Despite the hurdles, the CDC estimated that from October 2009 to May 2010, 27% of Americans over 6 months of age were vaccinated against H1N1, including 34% from the high-priority groups.

Priority groups included pregnant women, people living with or caring for babies younger than 6 months, healthcare workers, people aged 6 months to 24 years, people aged 25 to 64 with underlying medical conditions that increase the risk of complications.

What conclusions will be useful during the current pandemic

It is difficult to directly compare the H1N1 pandemic with what is happening now. We have already seen how serious COVID-19 is - in just 5 months, more than 5 million cases of COVID-19 have been confirmed in the United States, and over 160 people have died.

By comparison, 12 Americans died from H469N1 in 1 and 2009.

However, the H1N1 pandemic could provide useful lessons on how to introduce a vaccine.

Wurtz says vaccine science has advanced since H1N1, so the US should be able to create and test a coronavirus vaccine faster and more accurately.

“But human nature has not changed, and our systems have not changed in these 11 years,” she said. "So some of the same problems that we faced then will face now."

Many of these lessons have to do with communication, including that governments should first underestimate their capabilities and then do their best job.

“This is a difficult line to get through,” said Wurtz. “It's important not to exaggerate the possibilities of what we can provide and then do a better job than we promised.”

Distribution will also need to be closely monitored by the federal government. However, the chaotic distribution of the antiviral remdesivir earlier this year does not bode well for the coronavirus vaccine.

“It is imperative that [the coronavirus vaccine] is distributed in an orderly manner that has been communicated in advance to government health authorities, state health departments and health organizations - as opposed to what happened with remdesivir,” Wurtz said.

Edwards said it's also important to have clear and consistent messages about why a coronavirus vaccine is needed, how rigorously it is tested for safety and efficacy, and its role in helping to fully reopen the country.

“We can distribute vaccine vials. It will be a problem and it needs to be worked on, ”Edwards said. "But if people don't want to get vaccinated, then whatever we distribute will not be effective."

On the subject: Russia announced the registration of the first vaccine against COVID-19: the world reacted with distrust

As with H1N1, the doses of the vaccine will likely not be sufficient to vaccinate everyone at once, so the government will need to decide who will be first in line.

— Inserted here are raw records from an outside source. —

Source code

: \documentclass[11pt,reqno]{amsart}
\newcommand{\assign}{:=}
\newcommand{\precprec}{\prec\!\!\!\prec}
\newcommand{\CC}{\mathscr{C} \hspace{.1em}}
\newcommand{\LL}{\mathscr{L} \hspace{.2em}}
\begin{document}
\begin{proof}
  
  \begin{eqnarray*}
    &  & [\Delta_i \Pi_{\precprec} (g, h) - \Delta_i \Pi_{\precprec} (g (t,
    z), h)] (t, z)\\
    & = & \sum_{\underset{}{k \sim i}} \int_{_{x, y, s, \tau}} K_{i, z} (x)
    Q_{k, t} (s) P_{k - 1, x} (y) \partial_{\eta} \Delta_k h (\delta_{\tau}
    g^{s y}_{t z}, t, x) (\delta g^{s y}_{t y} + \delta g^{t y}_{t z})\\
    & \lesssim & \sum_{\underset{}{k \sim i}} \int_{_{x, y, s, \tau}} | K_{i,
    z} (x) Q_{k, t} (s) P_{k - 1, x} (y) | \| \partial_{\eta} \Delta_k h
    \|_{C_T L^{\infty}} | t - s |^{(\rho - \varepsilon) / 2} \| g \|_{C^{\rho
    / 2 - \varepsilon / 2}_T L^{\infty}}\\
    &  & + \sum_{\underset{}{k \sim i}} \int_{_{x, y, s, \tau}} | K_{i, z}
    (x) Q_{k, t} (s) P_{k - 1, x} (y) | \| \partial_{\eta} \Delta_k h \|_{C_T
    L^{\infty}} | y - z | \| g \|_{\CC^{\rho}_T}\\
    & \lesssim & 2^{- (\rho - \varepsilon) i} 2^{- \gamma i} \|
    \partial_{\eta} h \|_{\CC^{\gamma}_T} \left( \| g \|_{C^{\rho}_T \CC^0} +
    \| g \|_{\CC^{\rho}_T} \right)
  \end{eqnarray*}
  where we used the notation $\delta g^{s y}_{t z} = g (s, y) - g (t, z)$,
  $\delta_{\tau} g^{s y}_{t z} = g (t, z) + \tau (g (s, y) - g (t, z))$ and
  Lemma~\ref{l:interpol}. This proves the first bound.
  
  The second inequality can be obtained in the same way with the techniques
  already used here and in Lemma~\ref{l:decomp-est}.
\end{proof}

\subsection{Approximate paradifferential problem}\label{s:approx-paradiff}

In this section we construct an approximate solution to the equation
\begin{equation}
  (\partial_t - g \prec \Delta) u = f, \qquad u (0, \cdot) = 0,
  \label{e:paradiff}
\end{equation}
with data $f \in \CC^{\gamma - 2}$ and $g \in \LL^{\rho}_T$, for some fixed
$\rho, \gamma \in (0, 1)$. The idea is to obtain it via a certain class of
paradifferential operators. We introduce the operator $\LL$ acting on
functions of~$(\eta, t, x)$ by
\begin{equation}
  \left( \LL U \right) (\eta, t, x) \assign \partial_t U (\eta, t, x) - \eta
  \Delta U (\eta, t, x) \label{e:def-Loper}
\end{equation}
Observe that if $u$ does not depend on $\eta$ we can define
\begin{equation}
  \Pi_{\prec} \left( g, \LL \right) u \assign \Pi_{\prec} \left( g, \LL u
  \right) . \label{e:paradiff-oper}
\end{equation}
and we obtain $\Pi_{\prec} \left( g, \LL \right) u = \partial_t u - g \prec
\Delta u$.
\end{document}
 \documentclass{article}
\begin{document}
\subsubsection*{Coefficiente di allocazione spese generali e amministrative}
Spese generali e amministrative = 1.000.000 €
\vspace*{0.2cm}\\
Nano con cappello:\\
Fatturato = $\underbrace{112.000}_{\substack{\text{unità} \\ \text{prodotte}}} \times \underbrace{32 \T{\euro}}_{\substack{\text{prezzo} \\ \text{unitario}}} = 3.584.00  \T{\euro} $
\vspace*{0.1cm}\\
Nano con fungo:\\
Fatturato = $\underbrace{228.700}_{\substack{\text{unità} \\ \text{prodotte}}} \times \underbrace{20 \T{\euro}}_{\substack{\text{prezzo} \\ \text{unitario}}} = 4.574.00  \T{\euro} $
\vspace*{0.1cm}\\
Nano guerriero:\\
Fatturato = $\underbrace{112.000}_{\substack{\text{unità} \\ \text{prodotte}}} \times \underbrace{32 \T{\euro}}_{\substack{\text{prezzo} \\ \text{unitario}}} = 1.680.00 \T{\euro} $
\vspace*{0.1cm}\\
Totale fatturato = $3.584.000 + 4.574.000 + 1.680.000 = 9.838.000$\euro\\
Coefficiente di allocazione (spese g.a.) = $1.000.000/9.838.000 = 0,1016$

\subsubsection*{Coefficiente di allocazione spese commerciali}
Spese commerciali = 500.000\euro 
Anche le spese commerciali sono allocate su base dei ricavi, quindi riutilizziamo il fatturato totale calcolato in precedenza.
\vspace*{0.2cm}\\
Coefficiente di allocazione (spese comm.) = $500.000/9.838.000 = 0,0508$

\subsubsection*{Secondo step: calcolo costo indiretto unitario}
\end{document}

Wurtz said the priority groups will be people most at risk of contracting COVID-19 - healthcare workers, the elderly, people with underlying medical conditions and key workers.

The coronavirus has also had a disproportionate impact on racial and ethnic groups in the United States, including the Black American, Native American, and Hispanic communities.

“It is clear that racial and ethnic minorities in the United States are at a higher risk of both disease and death from COVID-19,” Wurtz said. "Therefore, when introducing a vaccine, we must consider race and ethnicity as risk factors, which we have not done before."